* Task instructions: Your task is to copy each line of the material below that includes "Mitek".

________

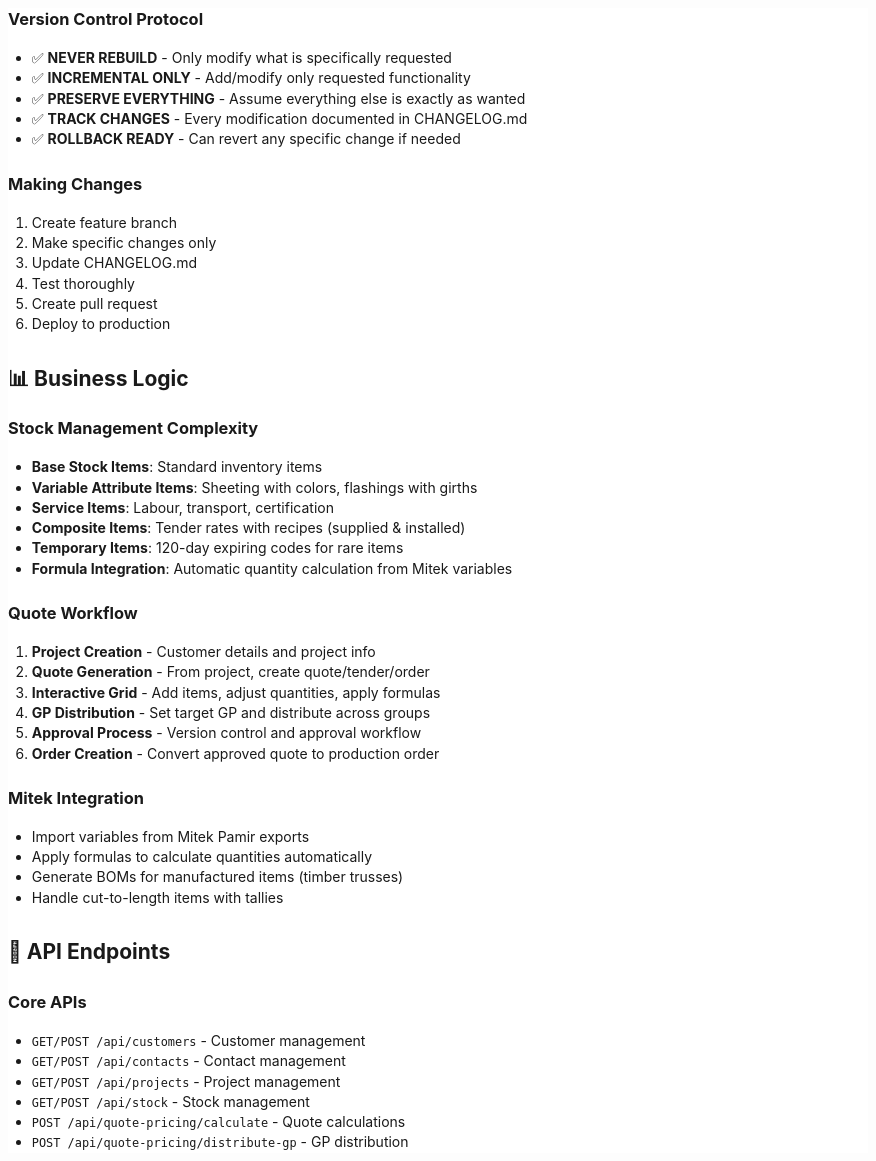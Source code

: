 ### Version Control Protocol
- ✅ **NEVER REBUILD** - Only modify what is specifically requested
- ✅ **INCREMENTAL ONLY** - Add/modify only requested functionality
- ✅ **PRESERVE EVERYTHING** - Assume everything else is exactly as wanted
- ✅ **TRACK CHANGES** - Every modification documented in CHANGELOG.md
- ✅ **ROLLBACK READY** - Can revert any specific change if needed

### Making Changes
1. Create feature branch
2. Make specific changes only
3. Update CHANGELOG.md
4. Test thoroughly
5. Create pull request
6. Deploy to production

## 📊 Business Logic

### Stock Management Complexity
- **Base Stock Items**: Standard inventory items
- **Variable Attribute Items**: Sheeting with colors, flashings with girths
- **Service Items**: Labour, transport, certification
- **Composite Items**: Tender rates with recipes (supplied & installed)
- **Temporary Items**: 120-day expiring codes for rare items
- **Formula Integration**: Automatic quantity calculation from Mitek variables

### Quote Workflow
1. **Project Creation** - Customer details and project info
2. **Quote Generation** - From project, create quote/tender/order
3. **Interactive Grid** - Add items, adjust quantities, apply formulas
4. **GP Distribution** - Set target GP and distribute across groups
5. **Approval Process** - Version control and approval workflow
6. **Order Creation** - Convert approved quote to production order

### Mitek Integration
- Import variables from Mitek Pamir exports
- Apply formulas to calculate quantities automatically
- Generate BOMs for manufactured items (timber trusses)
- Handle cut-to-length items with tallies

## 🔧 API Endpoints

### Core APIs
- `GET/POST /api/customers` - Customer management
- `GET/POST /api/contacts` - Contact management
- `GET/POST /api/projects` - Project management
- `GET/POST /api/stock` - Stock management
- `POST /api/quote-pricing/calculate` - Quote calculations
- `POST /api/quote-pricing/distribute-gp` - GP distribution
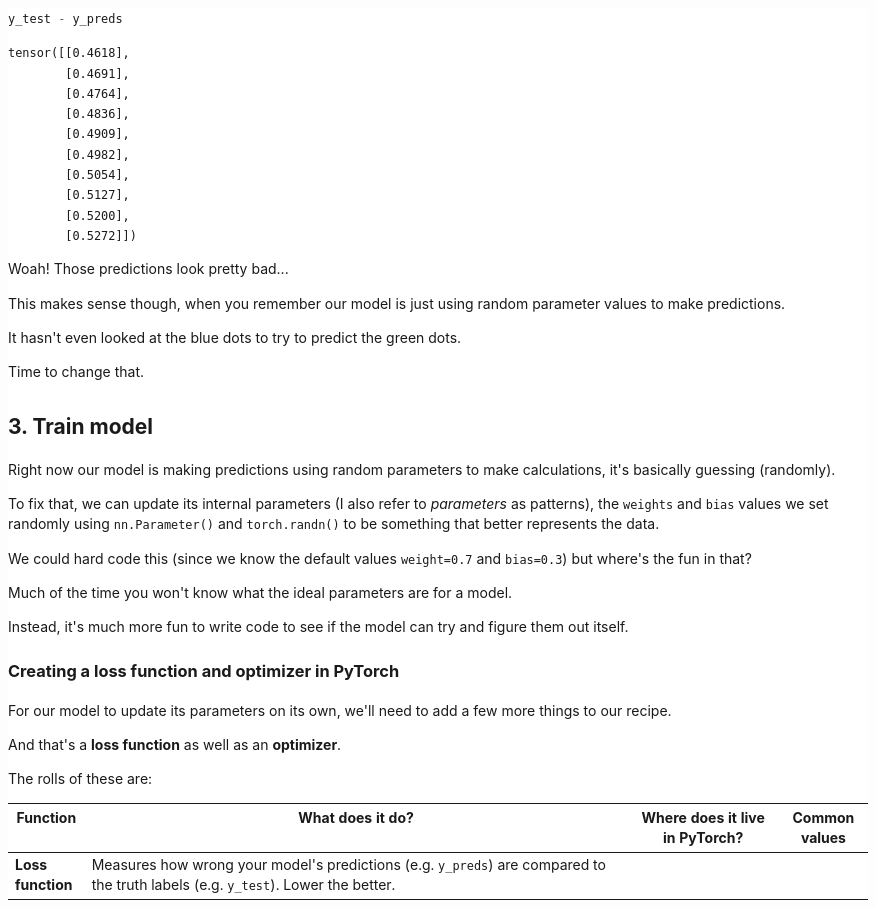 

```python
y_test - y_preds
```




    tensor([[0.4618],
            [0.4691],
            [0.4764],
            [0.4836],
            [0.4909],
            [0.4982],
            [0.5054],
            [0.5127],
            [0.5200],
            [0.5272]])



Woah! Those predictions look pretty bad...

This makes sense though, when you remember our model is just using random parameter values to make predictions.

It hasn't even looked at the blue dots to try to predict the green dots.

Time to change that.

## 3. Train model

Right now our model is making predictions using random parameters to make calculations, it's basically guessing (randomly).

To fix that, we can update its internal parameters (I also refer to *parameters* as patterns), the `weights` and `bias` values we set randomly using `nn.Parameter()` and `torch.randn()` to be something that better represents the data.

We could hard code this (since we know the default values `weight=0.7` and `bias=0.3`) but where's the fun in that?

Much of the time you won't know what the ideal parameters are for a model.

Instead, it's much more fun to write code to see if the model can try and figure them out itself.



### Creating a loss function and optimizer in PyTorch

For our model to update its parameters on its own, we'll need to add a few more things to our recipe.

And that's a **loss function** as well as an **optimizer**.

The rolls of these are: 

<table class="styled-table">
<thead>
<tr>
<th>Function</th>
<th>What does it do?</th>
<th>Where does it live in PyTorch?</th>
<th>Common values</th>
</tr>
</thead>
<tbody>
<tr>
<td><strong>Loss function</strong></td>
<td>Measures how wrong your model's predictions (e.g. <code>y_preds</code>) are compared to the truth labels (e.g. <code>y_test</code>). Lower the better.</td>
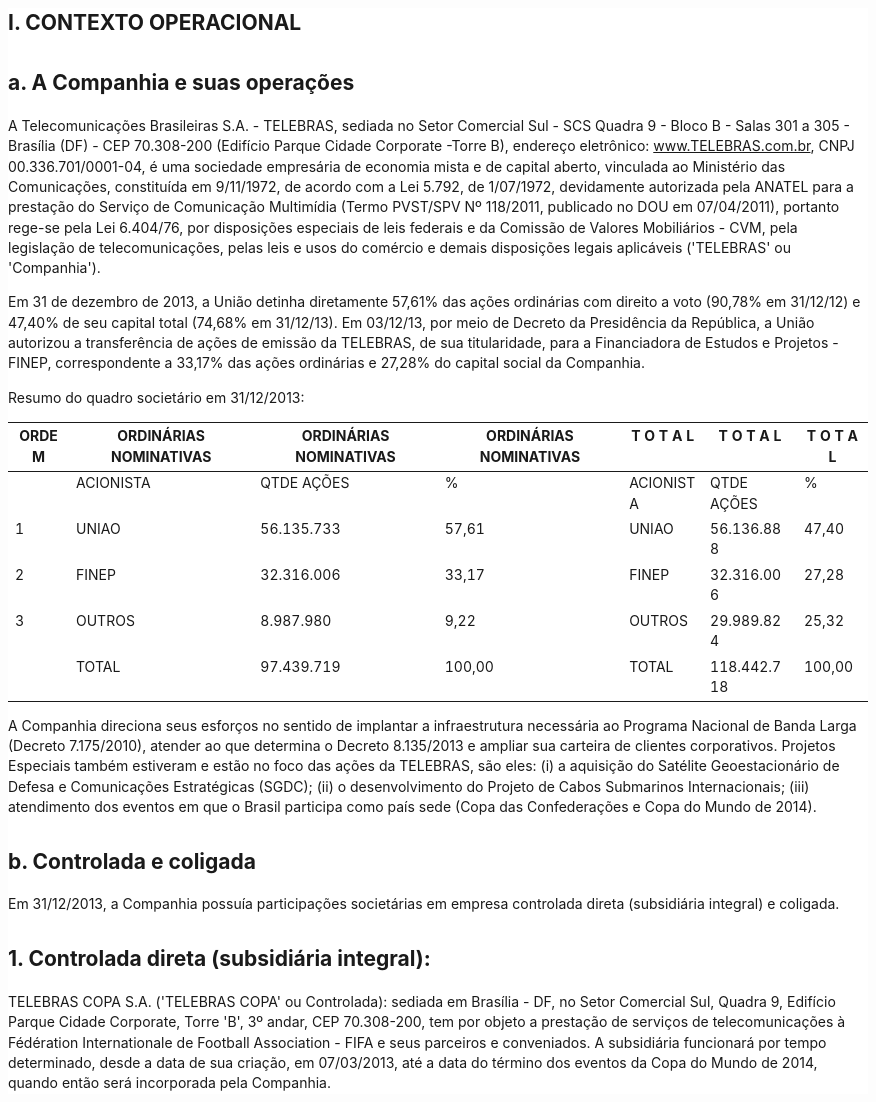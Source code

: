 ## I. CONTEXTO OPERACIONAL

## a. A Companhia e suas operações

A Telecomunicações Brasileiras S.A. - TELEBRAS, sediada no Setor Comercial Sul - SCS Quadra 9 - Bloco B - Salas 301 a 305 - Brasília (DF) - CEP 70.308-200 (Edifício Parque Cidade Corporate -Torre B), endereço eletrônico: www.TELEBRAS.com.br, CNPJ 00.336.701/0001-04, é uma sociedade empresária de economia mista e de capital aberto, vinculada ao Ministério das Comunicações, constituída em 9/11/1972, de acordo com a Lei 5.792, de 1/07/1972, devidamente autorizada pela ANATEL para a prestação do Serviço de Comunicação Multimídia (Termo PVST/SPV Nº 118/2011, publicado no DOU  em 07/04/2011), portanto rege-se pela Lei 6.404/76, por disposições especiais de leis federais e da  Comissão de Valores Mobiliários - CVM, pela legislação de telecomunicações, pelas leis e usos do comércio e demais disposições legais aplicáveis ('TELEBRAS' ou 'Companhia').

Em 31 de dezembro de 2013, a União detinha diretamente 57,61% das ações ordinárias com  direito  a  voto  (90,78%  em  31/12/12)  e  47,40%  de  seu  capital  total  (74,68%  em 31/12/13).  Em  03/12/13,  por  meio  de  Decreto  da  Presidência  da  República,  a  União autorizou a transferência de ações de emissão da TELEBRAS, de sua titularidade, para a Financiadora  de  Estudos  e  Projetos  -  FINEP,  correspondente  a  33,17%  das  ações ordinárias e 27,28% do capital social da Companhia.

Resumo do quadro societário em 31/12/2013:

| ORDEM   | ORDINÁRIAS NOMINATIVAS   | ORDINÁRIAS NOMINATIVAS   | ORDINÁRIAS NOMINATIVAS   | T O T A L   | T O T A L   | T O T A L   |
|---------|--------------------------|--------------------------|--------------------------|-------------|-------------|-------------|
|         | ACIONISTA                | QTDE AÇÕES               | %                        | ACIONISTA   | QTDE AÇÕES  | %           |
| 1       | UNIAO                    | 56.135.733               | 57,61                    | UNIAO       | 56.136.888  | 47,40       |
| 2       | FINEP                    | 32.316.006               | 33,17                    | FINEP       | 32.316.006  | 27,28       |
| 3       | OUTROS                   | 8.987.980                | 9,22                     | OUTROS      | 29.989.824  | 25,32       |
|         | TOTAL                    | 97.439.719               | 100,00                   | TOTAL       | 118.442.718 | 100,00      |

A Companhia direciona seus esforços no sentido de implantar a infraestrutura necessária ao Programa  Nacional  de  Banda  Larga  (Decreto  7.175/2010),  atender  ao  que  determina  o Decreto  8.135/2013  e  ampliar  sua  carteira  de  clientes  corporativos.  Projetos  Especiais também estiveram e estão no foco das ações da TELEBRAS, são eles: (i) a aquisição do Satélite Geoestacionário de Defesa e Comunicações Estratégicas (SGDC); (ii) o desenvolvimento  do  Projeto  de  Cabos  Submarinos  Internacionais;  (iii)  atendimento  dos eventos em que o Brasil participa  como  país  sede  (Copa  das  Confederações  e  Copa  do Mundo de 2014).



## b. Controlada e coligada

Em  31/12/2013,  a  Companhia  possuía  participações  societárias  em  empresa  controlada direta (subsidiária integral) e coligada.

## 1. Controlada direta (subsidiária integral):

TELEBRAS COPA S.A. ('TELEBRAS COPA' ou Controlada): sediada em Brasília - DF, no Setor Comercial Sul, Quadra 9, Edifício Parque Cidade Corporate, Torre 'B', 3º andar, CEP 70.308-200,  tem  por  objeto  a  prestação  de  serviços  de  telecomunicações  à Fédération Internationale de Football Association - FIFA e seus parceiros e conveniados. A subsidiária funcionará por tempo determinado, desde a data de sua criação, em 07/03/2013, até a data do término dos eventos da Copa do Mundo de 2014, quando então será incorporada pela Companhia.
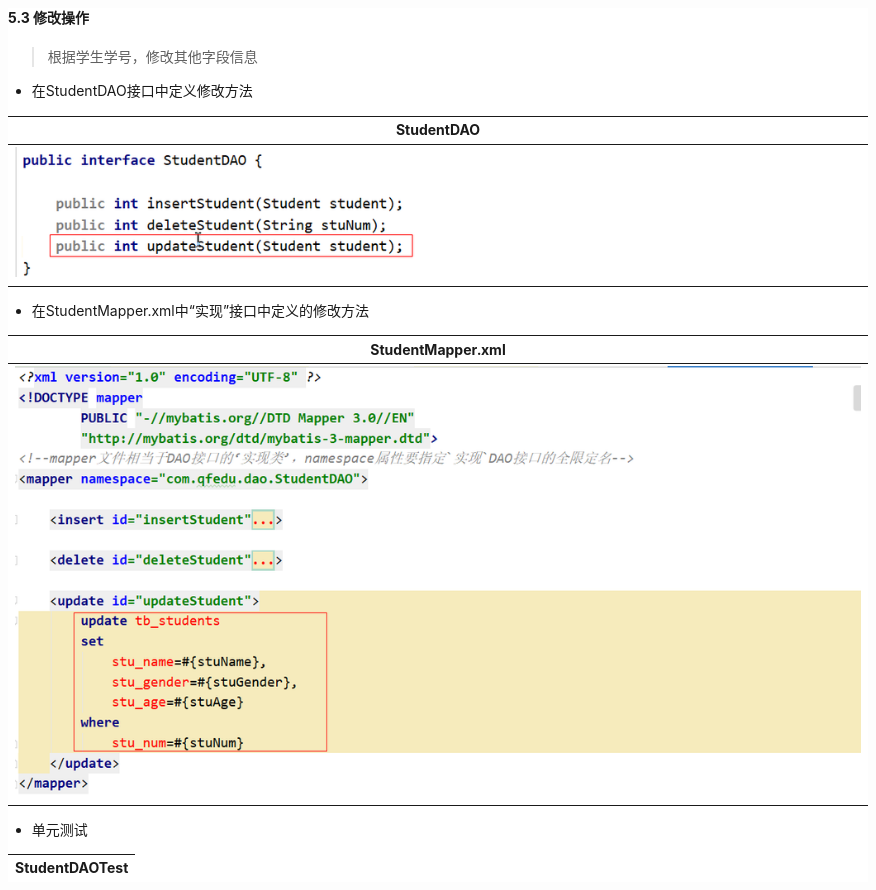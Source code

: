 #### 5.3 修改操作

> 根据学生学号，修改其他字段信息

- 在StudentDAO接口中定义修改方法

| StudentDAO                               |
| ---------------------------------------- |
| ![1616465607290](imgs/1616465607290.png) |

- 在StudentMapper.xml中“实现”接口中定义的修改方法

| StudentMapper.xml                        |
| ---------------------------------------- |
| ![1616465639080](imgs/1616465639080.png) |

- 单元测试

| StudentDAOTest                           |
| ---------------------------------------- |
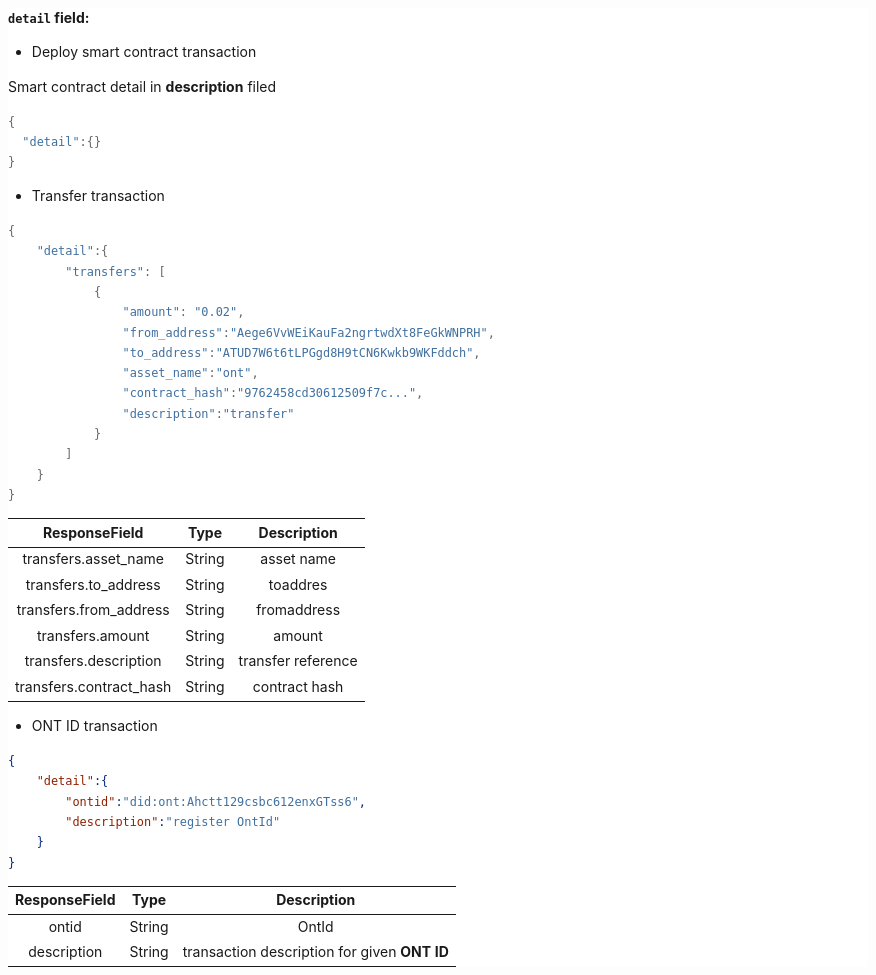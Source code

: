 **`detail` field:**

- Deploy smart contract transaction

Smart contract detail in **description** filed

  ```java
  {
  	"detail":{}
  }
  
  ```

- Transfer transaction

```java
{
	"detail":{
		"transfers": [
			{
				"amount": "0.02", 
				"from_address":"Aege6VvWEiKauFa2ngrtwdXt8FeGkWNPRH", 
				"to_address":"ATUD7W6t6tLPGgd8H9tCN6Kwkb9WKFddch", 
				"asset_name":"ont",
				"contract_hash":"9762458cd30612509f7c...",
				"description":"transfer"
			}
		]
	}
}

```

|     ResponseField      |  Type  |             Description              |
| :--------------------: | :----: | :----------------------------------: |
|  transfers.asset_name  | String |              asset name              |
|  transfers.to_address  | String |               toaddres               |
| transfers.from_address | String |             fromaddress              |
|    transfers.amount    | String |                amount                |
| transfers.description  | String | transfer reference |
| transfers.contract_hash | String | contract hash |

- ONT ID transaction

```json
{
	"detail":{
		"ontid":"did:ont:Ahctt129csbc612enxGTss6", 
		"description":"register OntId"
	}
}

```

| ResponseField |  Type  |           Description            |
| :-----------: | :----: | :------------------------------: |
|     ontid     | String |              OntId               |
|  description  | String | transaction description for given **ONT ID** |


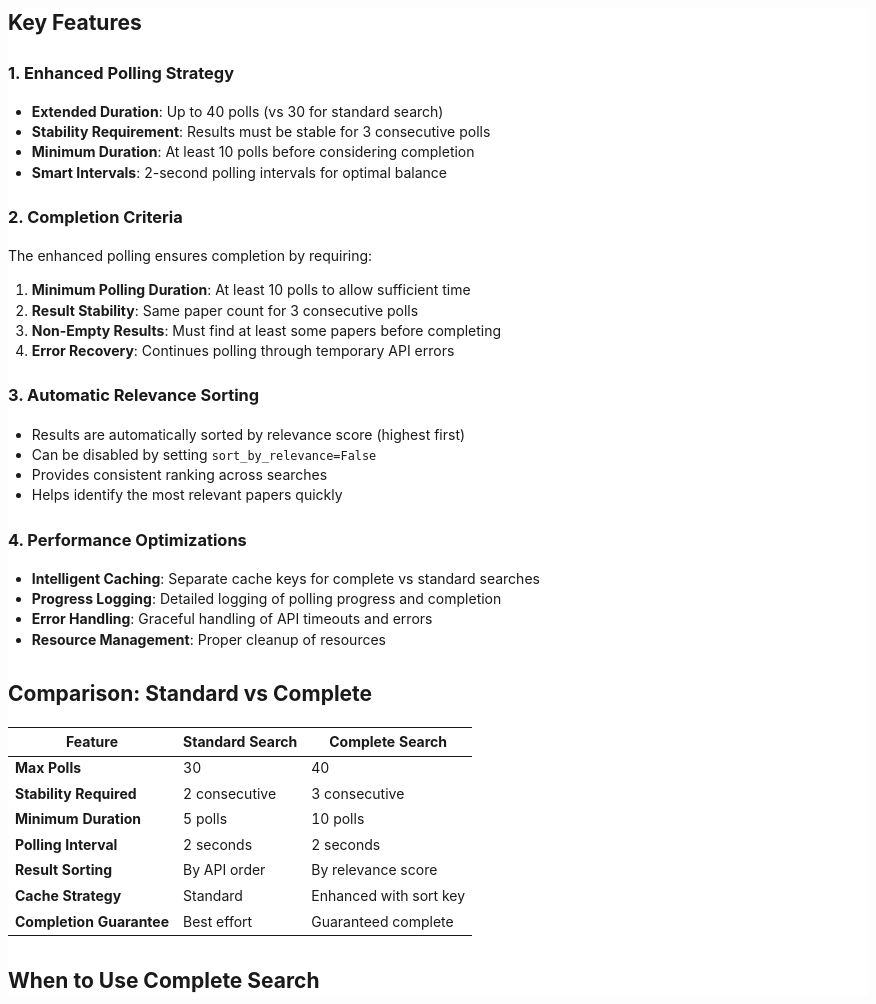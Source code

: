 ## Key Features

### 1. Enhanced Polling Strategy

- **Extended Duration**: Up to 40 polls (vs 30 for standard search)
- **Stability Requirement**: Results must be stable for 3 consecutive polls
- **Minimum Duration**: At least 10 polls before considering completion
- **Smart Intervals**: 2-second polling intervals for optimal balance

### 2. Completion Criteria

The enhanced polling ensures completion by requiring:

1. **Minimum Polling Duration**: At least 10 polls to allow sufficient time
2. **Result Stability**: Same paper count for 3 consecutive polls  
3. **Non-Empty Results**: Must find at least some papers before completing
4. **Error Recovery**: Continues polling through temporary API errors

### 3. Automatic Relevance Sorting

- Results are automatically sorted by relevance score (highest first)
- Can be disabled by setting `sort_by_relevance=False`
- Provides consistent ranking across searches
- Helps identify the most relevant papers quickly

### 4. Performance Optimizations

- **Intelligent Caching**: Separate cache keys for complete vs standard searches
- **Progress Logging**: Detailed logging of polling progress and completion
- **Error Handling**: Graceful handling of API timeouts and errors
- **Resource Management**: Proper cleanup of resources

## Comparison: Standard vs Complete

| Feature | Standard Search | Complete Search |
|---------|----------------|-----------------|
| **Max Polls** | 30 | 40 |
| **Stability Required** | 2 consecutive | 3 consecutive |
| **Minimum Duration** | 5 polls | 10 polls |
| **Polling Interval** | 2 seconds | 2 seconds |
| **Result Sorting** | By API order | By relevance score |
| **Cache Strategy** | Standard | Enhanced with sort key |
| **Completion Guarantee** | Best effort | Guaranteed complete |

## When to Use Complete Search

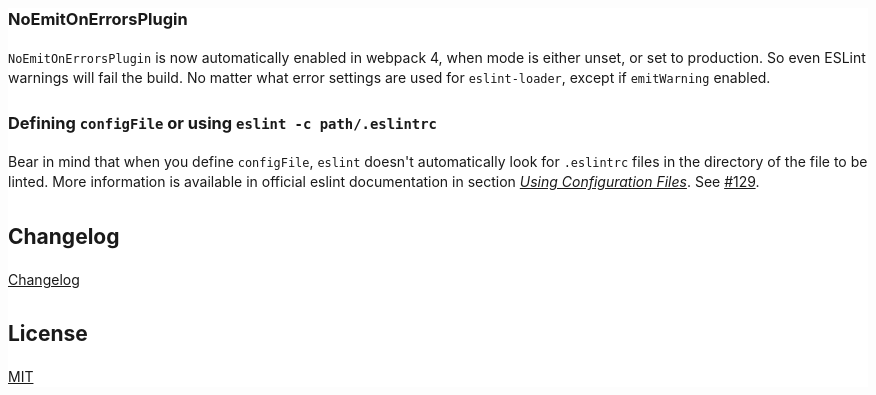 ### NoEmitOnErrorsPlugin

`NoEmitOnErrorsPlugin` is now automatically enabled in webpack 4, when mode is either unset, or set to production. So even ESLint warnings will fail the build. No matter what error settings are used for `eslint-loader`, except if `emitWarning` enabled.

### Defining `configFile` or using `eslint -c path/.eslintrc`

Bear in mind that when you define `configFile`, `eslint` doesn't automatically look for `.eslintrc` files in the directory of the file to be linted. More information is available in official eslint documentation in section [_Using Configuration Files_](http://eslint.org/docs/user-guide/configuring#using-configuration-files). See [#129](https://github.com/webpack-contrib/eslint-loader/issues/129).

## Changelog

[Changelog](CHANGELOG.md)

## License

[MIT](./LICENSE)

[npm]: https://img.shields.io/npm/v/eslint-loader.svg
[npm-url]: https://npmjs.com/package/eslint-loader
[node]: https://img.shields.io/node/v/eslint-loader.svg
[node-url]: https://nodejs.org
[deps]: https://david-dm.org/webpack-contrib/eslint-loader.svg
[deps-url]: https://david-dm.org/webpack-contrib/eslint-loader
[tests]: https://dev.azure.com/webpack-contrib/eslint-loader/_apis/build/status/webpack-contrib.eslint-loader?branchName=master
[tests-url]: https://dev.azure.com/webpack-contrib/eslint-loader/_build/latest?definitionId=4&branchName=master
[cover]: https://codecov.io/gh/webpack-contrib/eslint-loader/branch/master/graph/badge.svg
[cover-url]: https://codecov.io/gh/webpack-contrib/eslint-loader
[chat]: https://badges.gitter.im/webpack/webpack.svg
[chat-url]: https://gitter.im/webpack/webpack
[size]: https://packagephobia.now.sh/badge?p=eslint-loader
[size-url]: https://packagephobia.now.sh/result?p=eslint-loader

________

* Answer to the exercise:
- **Formula Integration**: Automatic quantity calculation from Mitek variables
### Mitek Integration
- Import variables from Mitek Pamir exports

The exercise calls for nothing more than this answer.